Чалый укоризненно взглянул на Гаркушу и, ничего не сказав, приник к амбразуре.
— Товарищ сержант, — не унимался Гаркуша, — та що воны все молотят и молотят по нашему охранению боевому. Хучь бы к нам один снарядик пальнули для иллюминации. А то сидим, як кроты, и никакого эффекту.
— Подожди, пальнут, враз язык прикусишь, — нехотя отозвался Чалый.
— Тю!.. Бачили мы и не таки концерты. По Мамаеву кургану целых полгода день и ночь молотили — и домолотились. Сами, як курята обшарпанные, целыми тыщами в плен брели да пид кресты березовы полягали, мабудь, раз в десять больше.

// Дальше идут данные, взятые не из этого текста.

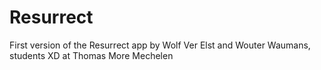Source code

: # Resurrect
First version of the Resurrect app by Wolf Ver Elst and Wouter Waumans, students XD at Thomas More Mechelen
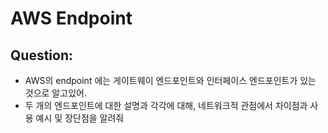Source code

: # AWS Endpoint

## Question:

- AWS의 endpoint 에는 게이트웨이 엔드포인트와 인터페이스 엔드포인트가 있는 것으로 알고있어.
- 두 개의 엔드포인트에 대한 설명과 각각에 대해, 네트워크적 관점에서 차이점과 사용 예시 및 장단점을 알려줘

<br>

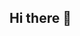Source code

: ## Hi there 👋

<!--
**AL-Kaisi/AL-Kaisi** is a ✨ _special_ ✨ repository because its `README.md` (this file) appears on your GitHub profile.

# Hi there! 👋

Welcome to my GitHub!

I'm **Mohamed AL-Kaisi**, a **Senior Consultant and Data Engineer** focused on delivering scalable, secure, and innovative data platforms across cloud ecosystems.

---

### 📊 Technical Proficiencies

#### 🌐 Cloud & Infrastructure
- **Amazon Web Services (AWS)**
  - Amazon S3, EC2, Lambda, Redshift, RDS, Glue, SageMaker, Bedrock
  - Amazon QuickSight
- **Microsoft Azure**
  - Azure Cognitive Services, Azure OpenAI
- **Terraform** (Infrastructure as Code)
- **Docker**, **Docker Compose**
- **Jira** (Agile/Scrum project management)

#### 💻 Backend Engineering
- **FastAPI**, **Spring Boot**, **REST APIs**
- **Anthropic Claude**, **LLMs Integration**
- **ETL Pipelines** and automation with AWS services
- **Data Quality Engineering**, **Monitoring**, and **Validation**

#### 🌐 Frontend & Visualization
- **Streamlit**, **Power BI**, **Amazon QuickSight**, **Chart.js**, **AngularJS**

#### 🔢 Programming & Scripting
- **Python**, **Java**, **Scala**, **C#**, **JavaScript**, **SQL**, **PL/SQL**, **Bash**

#### 🤖 Data & Machine Learning
- **Predictive Analytics**, **Unstructured Data Processing**
- **Natural Language Processing (NLP)**
- **Graph Data Pipelines** (JSON-LD, N-Quads)
- **PostgreSQL**, **Redshift**, **RDS**
- **NumPy**, **Pandas**

#### 🤝 Collaboration & Leadership
- Technical mentorship for graduates and interns
- Stakeholder management and cross-functional collaboration
- End-to-end delivery ownership from design to deployment

---

Always eager to build impactful systems, optimize data workflows, and lead forward-thinking engineering initiatives.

На какое-то мгновение гул боя стал тише, и Гаркуша, заметно побледнев, первым из всего расчета устремился к просвету амбразуры. Впереди по-прежнему взрывы кромсали землю, но дыма и пыли стало меньше, обзор расчистился и уже без особого напряжения можно было рассмотреть позиции нашего боевого охранения. Всего-навсего за какие-то десять минут они стали неузнаваемы. Там, где совсем недавно весело зеленела ревниво оберегаемая солдатами молодая травка, где сложным лабиринтом петляли темные углубления траншей и ходов сообщения, где прикрывавшие дзоты, землянки, блиндажи пожелтевшие дернины земли все же радовали глаз пробивавшейся зеленью, — вся эта неширокая полоса была теперь почти сплошь черной. Казалось, ничто живое не могло уцелеть и сохраниться там.

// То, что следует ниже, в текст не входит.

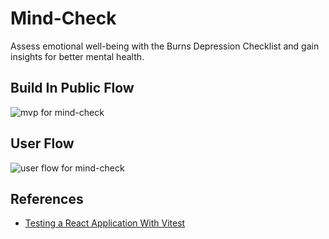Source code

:# Mind-Check

Assess emotional well-being with the Burns Depression Checklist and gain insights for better mental health.

## Build In Public Flow

![mvp for mind-check](https://github.com/kunalkeshan/Mind-Check/assets/68579547/bce40cb4-af61-4670-a2eb-fcc6d53d1e04)

## User Flow

![user flow for mind-check](https://github.com/kunalkeshan/Mind-Check/assets/68579547/9a5ed71b-f3ca-4dee-bd9d-fdf1cc14e5fb)

## References

- [Testing a React Application With Vitest](https://www.eternaldev.com/blog/testing-a-react-application-with-vitest/)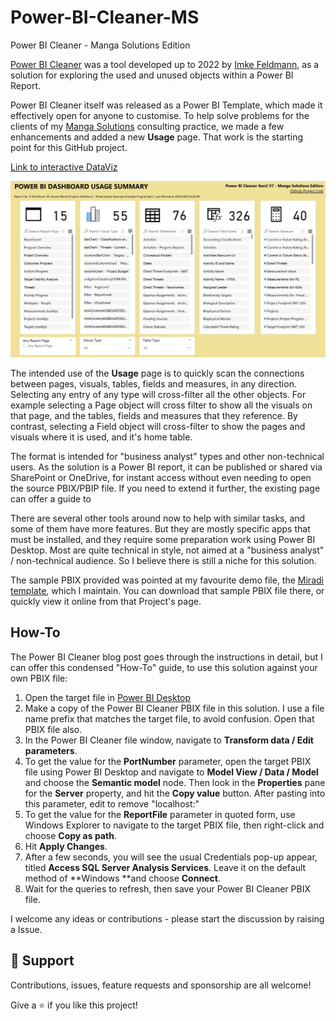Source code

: # Power-BI-Cleaner-MS
Power BI Cleaner - Manga Solutions Edition

[Power BI Cleaner](https://www.thebiccountant.com/tools-power-bi-cleaner/) was a tool developed up to 2022 by [Imke Feldmann](https://www.linkedin.com/in/imkefeldmann), as a solution for exploring the used and unused objects within a Power BI Report.

Power BI Cleaner itself was released as a Power BI Template, which made it effectively open for anyone to customise. To help solve problems for the clients of my [Manga Solutions](www.mangasolutions.com) consulting practice, we made a few enhancements and added a new **Usage** page.  That work is the starting point for this GitHub project. 

[Link to interactive DataViz](https://app.powerbi.com/view?r=eyJrIjoiZGMxMzIwMDAtMmMxYy00YmM3LWJkNDMtYzViMjVlYzc3MzY3IiwidCI6ImRjMWYwNGY1LWMxZTUtNDQyOS1hODEyLTU3OTNiZTQ1YmY5ZCJ9)

[![Click to view and interact with the report](https://github.com/Mike-Honey/Power-BI-Cleaner-MS/blob/master/PBI-Cleaner-Gen2-V7-MS-Usage-Page.png?raw=true)](https://app.powerbi.com/view?r=eyJrIjoiZGMxMzIwMDAtMmMxYy00YmM3LWJkNDMtYzViMjVlYzc3MzY3IiwidCI6ImRjMWYwNGY1LWMxZTUtNDQyOS1hODEyLTU3OTNiZTQ1YmY5ZCJ9)

The intended use of the **Usage** page is to quickly scan the connections between pages, visuals, tables, fields and measures, in any direction. Selecting any entry of any type will cross-filter all the other objects.  For example selecting a Page object will cross filter to show all the visuals on that page, and the tables, fields and measures that they reference. By contrast, selecting a Field  object will cross-filter to show the pages and visuals where it is used, and it's home table.

The format is intended for "business analyst" types and other non-technical users. As the solution is a Power BI report, it can be published or shared via SharePoint or OneDrive, for instant access without even needing to open the source PBIX/PBIP file.  If you need to extend it further, the existing page can offer a guide to 

There are several other tools around now to help with similar tasks, and some of them have more features. But they are mostly specific apps that must be installed, and they require some preparation work using Power BI Desktop. Most are quite technical in style, not aimed at a "business analyst" / non-technical audience. So I believe there is still a niche for this solution.

The sample PBIX provided was pointed at my favourite demo file, the [Miradi template](https://github.com/Mike-Honey/miradi), which I maintain.  You can download that sample PBIX file there, or quickly view it online from that Project's page.

## How-To

The Power BI Cleaner blog post goes through the instructions in detail, but I can offer this condensed "How-To" guide, to use this solution against your own PBIX file:

1. Open the target file in [Power BI Desktop](https://www.microsoft.com/en-au/power-platform/products/power-bi/desktop)
2. Make a copy of the Power BI Cleaner PBIX file in this solution. I use a file name prefix that matches the target file, to avoid confusion. Open that PBIX file also.
3. In the Power BI Cleaner file window, navigate to **Transform data / Edit parameters**.
4. To get the value for the **PortNumber** parameter, open the target PBIX file using Power BI Desktop and navigate to **Model View / Data / Model** and choose the **Semantic model** node.  Then look in the **Properties** pane for the **Server** property, and hit the **Copy value** button. After pasting into this parameter, edit to remove "localhost:"
5. To get the value for the **ReportFile** parameter in quoted form, use Windows Explorer to navigate to the target PBIX file, then right-click and choose **Copy as path**.
6. Hit **Apply Changes**.
7. After a few seconds, you will see the usual Credentials pop-up appear, titled **Access SQL Server Analysis Services**.  Leave it on the default method of **Windows **and choose **Connect**.
8. Wait for the queries to refresh, then save your Power BI Cleaner PBIX file.

I welcome any ideas or contributions - please start the discussion by raising a Issue.


## 🤝 Support

Contributions, issues, feature requests and sponsorship are all welcome!

Give a ⭐️ if you like this project!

Глядя на эту избитую и развороченную взрывами полоску земли, все четверо пулеметчиков молчали. Среди поредевших взрывов снарядов и мин теперь уже отчетливо различался тот самый, тогда еще не всеми уловленный шум, что так мгновенно и резко изменил Козырева. Это был гул танковых моторов, перемешанный с лязгом гусениц и все разгоравшейся автоматной и пулеметной стрельбой. Подобно самой крутой штормовой волне на море, нарастая и тяжело переливаясь, шум этот неудержимо надвигался, густел, грозя накрыть и смести все, что окажется на его пути.
— Эх, — не выдержал Гаркуша, — и прет же адская сила!
Чалый искоса взглянул на него и обнял сгорбленные плечи неотрывно смотревшего в амбразуру Ашота.
— Вот они! — вскрикнул Алеша, увидев как из лощины вынырнули вначале темные купола башен, а через мгновение валко и грузно вывалились и сами, тянувшие хвосты пыли, фашистские танки. Прямо за ними бесформенной массой наступали пехотинцы. Весь сжавшись и похолодев от вида этой, еще совсем далекой от него, лавины машин и людей, Алеша продолжал отыскивать тот самый желтоватый бугорок, куда ушел Васильков, и никак не мог найти его. Видно, что с дзотом и с теми, кто укрывался в нем, все кончено. Эта мысль была так невыносимо больна, что Алеша громко прошептал: «Эх, Саша, Саша!..»
— Какой Саша? — нервно спросил его Чалый.
— Саша Васильков, наш комсорг ротный, он туда ушел, в боевое охранение.
— Було охранение боевое, а теперь тильки поле издолбленное и могилки безвестные, — буркнул Гаркуша и с треском расстегнул ворот гимнастерки.
— Все! Напоролись! — свистяще прошептал Чалый и, гордо показывая рукой в амбразуру, воскликнул:
— Молодцы, саперы! Первые фрицев угостили. Видал, видал, крутятся! — уже во весь голос кричал он. — Славно миночки наши сработали! Трах — и танк больше не танк, а коробка искореженная.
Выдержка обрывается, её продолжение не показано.